A year ago I was 27 weeks pregnant and spent a lot of my time barefoot in a kitchen. I had been vacationing with Ben in St. John as somewhat of a baby-moon when my momma called and said she was heading to Florida and thought I might do the same. My grandmother, who we affectionately call Rufus, was fighting lung cancer and had quickly become much worse. That side of my family has always done that - it’s just what they do - if someone is in need they drop everything, re-arrange work, schedules, travel and show up at their front door with a one-way ticket.

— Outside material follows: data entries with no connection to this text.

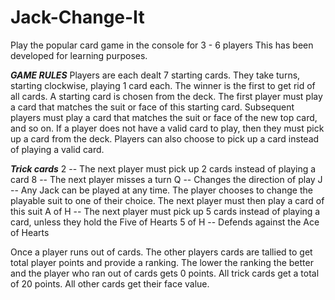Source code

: # Jack-Change-It
Play the popular card game in the console for 3 - 6 players
This has been developed for learning purposes.

***GAME RULES***
Players are each dealt 7 starting cards. They take turns, starting clockwise, playing 1 card each. The winner is the first to get rid of all cards.
A starting card is chosen from the deck. The first player must play a card that matches the suit or face of this starting card.
Subsequent players must play a card that matches the suit or face of the new top card, and so on.
If a player does not have a valid card to play, then they must pick up a card from the deck. 
Players can also choose to pick up a card instead of playing a valid card.

***Trick cards***
2 -- The next player must pick up 2 cards instead of playing a card
8 -- The next player misses a turn
Q -- Changes the direction of play
J -- Any Jack can be played at any time. The player chooses to change the playable suit to one of their choice. The next player must then play a card of this suit
A of H -- The next player must pick up 5 cards instead of playing a card, unless they hold the Five of Hearts
5 of H -- Defends against the Ace of Hearts

Once a player runs out of cards. The other players cards are tallied to get total player points and provide a ranking. 
The lower the ranking the better and the player who ran out of cards gets 0 points.
All trick cards get a total of 20 points. All other cards get their face value.
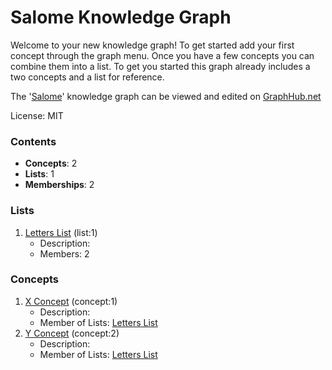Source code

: # Salome Knowledge Graph

Welcome to your new knowledge graph! To get started add your first concept through the graph menu. Once you have a few concepts you can combine them into a list. To get you started this graph already includes a two concepts and a list for reference.

The '[Salome](https://graphhub.net/salome)' knowledge graph can be viewed and edited on [GraphHub.net](https://graphhub.net)

License: MIT
### Contents
- **Concepts**: 2
- **Lists**: 1
- **Memberships**: 2
### Lists
1. [Letters List](/salome/list/letters-list?id=1) (list:1)
   - Description: 
   - Members: 2
### Concepts
1. [X Concept](/salome/concept/x-concept?id=1) (concept:1)
   - Description: 
   - Member of Lists: [Letters List](/salome/list/letters-list?id=1)
1. [Y Concept](/salome/concept/y-concept?id=2) (concept:2)
   - Description: 
   - Member of Lists: [Letters List](/salome/list/letters-list?id=1)
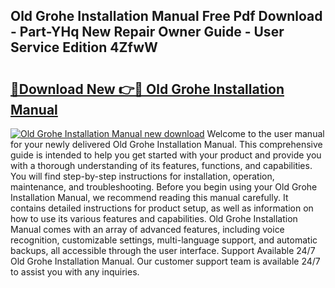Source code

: ## Old Grohe Installation Manual Free Pdf Download - Part-YHq New Repair Owner Guide - User Service Edition 4ZfwW

# <h2><a href="http://bc34769.oget.top/?id=Old+Grohe+Installation+Manual">🔗Download New 👉🔴 Old Grohe Installation Manual</a></h2>

[![Old Grohe Installation Manual new download](https://i.imgur.com/5g1atiW.png)](http://bc34769.oget.top/?id=Old+Grohe+Installation+Manual)
Welcome to the user manual for your newly delivered Old Grohe Installation Manual. This comprehensive guide is intended to help you get started with your product and provide you with a thorough understanding of its features, functions, and capabilities. You will find step-by-step instructions for installation, operation, maintenance, and troubleshooting. Before you begin using your Old Grohe Installation Manual, we recommend reading this manual carefully. It contains detailed instructions for product setup, as well as information on how to use its various features and capabilities. Old Grohe Installation Manual comes with an array of advanced features, including voice recognition, customizable settings, multi-language support, and automatic backups, all accessible through the user interface. Support Available 24/7 Old Grohe Installation Manual. Our customer support team is available 24/7 to assist you with any inquiries.
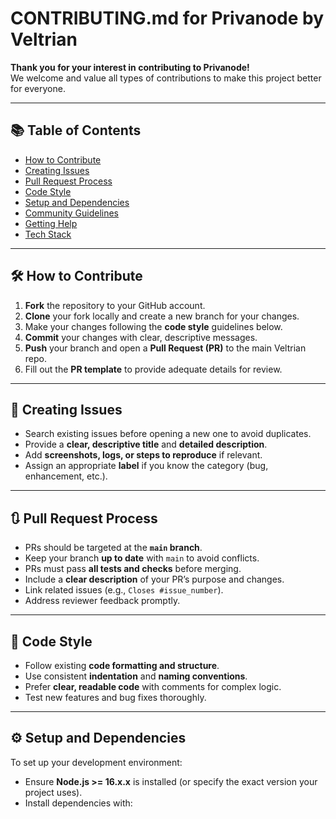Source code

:# CONTRIBUTING.md for Privanode by Veltrian

**Thank you for your interest in contributing to Privanode!**  
We welcome and value all types of contributions to make this project better for everyone.

---

## 📚 Table of Contents

- [How to Contribute](#how-to-contribute)  
- [Creating Issues](#creating-issues)  
- [Pull Request Process](#pull-request-process)  
- [Code Style](#code-style)  
- [Setup and Dependencies](#setup-and-dependencies)  
- [Community Guidelines](#community-guidelines)  
- [Getting Help](#getting-help)  
- [Tech Stack](#tech-stack)

---

## 🛠️ How to Contribute

1. **Fork** the repository to your GitHub account.  
2. **Clone** your fork locally and create a new branch for your changes.  
3. Make your changes following the **code style** guidelines below.  
4. **Commit** your changes with clear, descriptive messages.  
5. **Push** your branch and open a **Pull Request (PR)** to the main Veltrian repo.  
6. Fill out the **PR template** to provide adequate details for review.  

---

## 🐞 Creating Issues

- Search existing issues before opening a new one to avoid duplicates.  
- Provide a **clear, descriptive title** and **detailed description**.  
- Add **screenshots, logs, or steps to reproduce** if relevant.  
- Assign an appropriate **label** if you know the category (bug, enhancement, etc.).

---

## 🔃 Pull Request Process

- PRs should be targeted at the **`main` branch**.  
- Keep your branch **up to date** with `main` to avoid conflicts.  
- PRs must pass **all tests and checks** before merging.  
- Include a **clear description** of your PR’s purpose and changes.  
- Link related issues (e.g., `Closes #issue_number`).  
- Address reviewer feedback promptly.

---

## 📐 Code Style

- Follow existing **code formatting and structure**.  
- Use consistent **indentation** and **naming conventions**.  
- Prefer **clear, readable code** with comments for complex logic.  
- Test new features and bug fixes thoroughly.

---

## ⚙️ Setup and Dependencies

To set up your development environment:

- Ensure **Node.js >= 16.x.x** is installed (or specify the exact version your project uses).  
- Install dependencies with:  
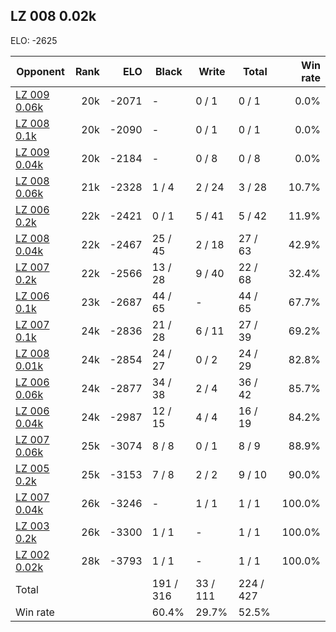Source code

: ## LZ 008 0.02k ##

ELO: -2625

Opponent | Rank | ELO | Black | Write | Total | Win rate
---------|-----:|----:|-------|-------|-------|-------:
[LZ 009 0.06k](LZ%20009%200.06k.md) | 20k | -2071 | - | 0 / 1 | 0 / 1 | 0.0%
[LZ 008 0.1k](LZ%20008%200.1k.md) | 20k | -2090 | - | 0 / 1 | 0 / 1 | 0.0%
[LZ 009 0.04k](LZ%20009%200.04k.md) | 20k | -2184 | - | 0 / 8 | 0 / 8 | 0.0%
[LZ 008 0.06k](LZ%20008%200.06k.md) | 21k | -2328 | 1 / 4 | 2 / 24 | 3 / 28 | 10.7%
[LZ 006 0.2k](LZ%20006%200.2k.md) | 22k | -2421 | 0 / 1 | 5 / 41 | 5 / 42 | 11.9%
[LZ 008 0.04k](LZ%20008%200.04k.md) | 22k | -2467 | 25 / 45 | 2 / 18 | 27 / 63 | 42.9%
[LZ 007 0.2k](LZ%20007%200.2k.md) | 22k | -2566 | 13 / 28 | 9 / 40 | 22 / 68 | 32.4%
[LZ 006 0.1k](LZ%20006%200.1k.md) | 23k | -2687 | 44 / 65 | - | 44 / 65 | 67.7%
[LZ 007 0.1k](LZ%20007%200.1k.md) | 24k | -2836 | 21 / 28 | 6 / 11 | 27 / 39 | 69.2%
[LZ 008 0.01k](LZ%20008%200.01k.md) | 24k | -2854 | 24 / 27 | 0 / 2 | 24 / 29 | 82.8%
[LZ 006 0.06k](LZ%20006%200.06k.md) | 24k | -2877 | 34 / 38 | 2 / 4 | 36 / 42 | 85.7%
[LZ 006 0.04k](LZ%20006%200.04k.md) | 24k | -2987 | 12 / 15 | 4 / 4 | 16 / 19 | 84.2%
[LZ 007 0.06k](LZ%20007%200.06k.md) | 25k | -3074 | 8 / 8 | 0 / 1 | 8 / 9 | 88.9%
[LZ 005 0.2k](LZ%20005%200.2k.md) | 25k | -3153 | 7 / 8 | 2 / 2 | 9 / 10 | 90.0%
[LZ 007 0.04k](LZ%20007%200.04k.md) | 26k | -3246 | - | 1 / 1 | 1 / 1 | 100.0%
[LZ 003 0.2k](LZ%20003%200.2k.md) | 26k | -3300 | 1 / 1 | - | 1 / 1 | 100.0%
[LZ 002 0.02k](LZ%20002%200.02k.md) | 28k | -3793 | 1 / 1 | - | 1 / 1 | 100.0%
Total | | | 191 / 316 | 33 / 111 | 224 / 427 | 
Win rate| | | 60.4% | 29.7% | 52.5% | 
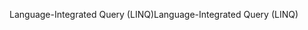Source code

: <span data-ttu-id="e3010-101">Language-Integrated Query (LINQ)</span><span class="sxs-lookup"><span data-stu-id="e3010-101">Language-Integrated Query (LINQ)</span></span>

And so within 24 hours of receiving the results from the Mayo Clinic, Rufus moved into my aunt’s house -- my little cousin’s school room becoming a hospice room -- followed by my mother and then me. Guests came from all over; my sister and her fiance soon arrived. It was a beautiful thing to listen as friends and family genuinely expressed to Rufus what an example and inspiration she had been in their lives. We enjoyed several good days which seemed to defy any negative test results but soon it was obvious that Rufus wasn’t at her best. My little baby seemed to be growing at the exact same rate that my sweet grandma was passing. I’d watch my mother and her sister count to three, brace themselves and take much of Rufus’ weight as she lost the ability to move in and out of a chair by herself and I’d silently pray that I would love this baby as well and as deeply as Rufus had loved her children. I watched my mother live out the role that I was about to take on : this weird in-between of daughter and mother at the same time, taking care of and being taken care of.
I was in Florida a total of 3 weeks last April during which I made (and consumed a large portion of), six pound cakes. (We won’t talk about the dr.’s appointment after my return home in which I was told it would be fine if I didn’t gain any more weight, three months before I was due...) There was lifting and cleaning and pushing and pulling to be done and everyone watched out for me and baby -- even Rufus. She’d be the first to snap at me if she thought I was overextending myself. And so, I kept myself busy in the kitchen trying to have food ready for Rufus’ hardworking children that might otherwise forget to eat as can happen when you’re caring so much for someone else. It’s hard to live life together at such a fragile time and in tight quarters but I don’t think any of us would go back and change it. We’d all take turns kissing Rufus goodnight and often she would hold my hands tight and pull my face to hers and whisper a prayer for Ben, for me and for our new baby.